Source data:
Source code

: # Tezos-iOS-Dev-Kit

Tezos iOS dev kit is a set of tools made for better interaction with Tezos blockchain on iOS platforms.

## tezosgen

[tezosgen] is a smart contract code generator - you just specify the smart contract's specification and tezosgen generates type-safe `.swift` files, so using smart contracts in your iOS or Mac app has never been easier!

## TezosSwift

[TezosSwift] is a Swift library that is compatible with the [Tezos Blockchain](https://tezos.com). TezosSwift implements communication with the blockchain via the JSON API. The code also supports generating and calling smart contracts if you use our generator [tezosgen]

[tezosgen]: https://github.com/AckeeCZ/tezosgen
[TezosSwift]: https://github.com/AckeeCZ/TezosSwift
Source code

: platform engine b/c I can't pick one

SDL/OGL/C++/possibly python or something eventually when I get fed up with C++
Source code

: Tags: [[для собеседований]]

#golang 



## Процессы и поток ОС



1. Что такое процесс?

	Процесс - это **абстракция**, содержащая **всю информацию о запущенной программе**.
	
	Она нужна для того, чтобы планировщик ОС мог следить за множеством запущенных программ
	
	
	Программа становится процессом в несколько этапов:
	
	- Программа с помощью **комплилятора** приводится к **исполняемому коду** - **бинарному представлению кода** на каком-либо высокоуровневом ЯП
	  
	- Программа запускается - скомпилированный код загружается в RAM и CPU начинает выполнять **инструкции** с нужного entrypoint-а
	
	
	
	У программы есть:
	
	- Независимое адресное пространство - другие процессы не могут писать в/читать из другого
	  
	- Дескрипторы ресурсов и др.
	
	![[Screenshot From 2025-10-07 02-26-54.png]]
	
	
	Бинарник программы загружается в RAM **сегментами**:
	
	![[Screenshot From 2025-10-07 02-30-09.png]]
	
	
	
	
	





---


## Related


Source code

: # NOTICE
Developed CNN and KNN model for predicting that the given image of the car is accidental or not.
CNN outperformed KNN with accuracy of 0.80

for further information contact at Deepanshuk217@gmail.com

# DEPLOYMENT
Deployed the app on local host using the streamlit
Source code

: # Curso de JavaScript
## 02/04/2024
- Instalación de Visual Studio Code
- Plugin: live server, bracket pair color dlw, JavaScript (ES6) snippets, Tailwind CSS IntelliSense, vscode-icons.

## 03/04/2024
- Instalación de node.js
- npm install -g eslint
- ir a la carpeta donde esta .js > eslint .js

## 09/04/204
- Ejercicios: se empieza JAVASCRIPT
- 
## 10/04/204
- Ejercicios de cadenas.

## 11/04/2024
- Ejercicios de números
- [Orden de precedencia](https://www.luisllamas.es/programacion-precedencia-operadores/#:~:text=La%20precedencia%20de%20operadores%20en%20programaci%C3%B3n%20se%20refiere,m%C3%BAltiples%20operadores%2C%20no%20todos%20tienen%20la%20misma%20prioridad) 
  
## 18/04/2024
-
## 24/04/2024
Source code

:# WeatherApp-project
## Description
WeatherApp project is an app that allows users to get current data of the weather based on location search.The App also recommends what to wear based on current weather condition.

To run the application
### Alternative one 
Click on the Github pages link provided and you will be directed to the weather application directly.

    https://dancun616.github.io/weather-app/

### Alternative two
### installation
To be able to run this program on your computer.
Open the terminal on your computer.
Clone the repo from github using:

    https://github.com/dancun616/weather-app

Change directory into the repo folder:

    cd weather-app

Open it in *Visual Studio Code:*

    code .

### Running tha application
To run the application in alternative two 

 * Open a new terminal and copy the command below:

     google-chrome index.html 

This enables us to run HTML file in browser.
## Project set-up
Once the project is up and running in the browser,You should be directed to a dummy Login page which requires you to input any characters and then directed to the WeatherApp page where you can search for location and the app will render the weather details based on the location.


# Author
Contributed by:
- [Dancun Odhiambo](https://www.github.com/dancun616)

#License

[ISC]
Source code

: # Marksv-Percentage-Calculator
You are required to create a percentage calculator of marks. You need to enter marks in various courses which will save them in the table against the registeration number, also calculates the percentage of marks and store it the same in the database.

What is needed: Wherever a line contains the string "Ejercicios", copy that line from the data.

Output of the task:
- Ejercicios: se empieza JAVASCRIPT
- Ejercicios de cadenas.
- Ejercicios de números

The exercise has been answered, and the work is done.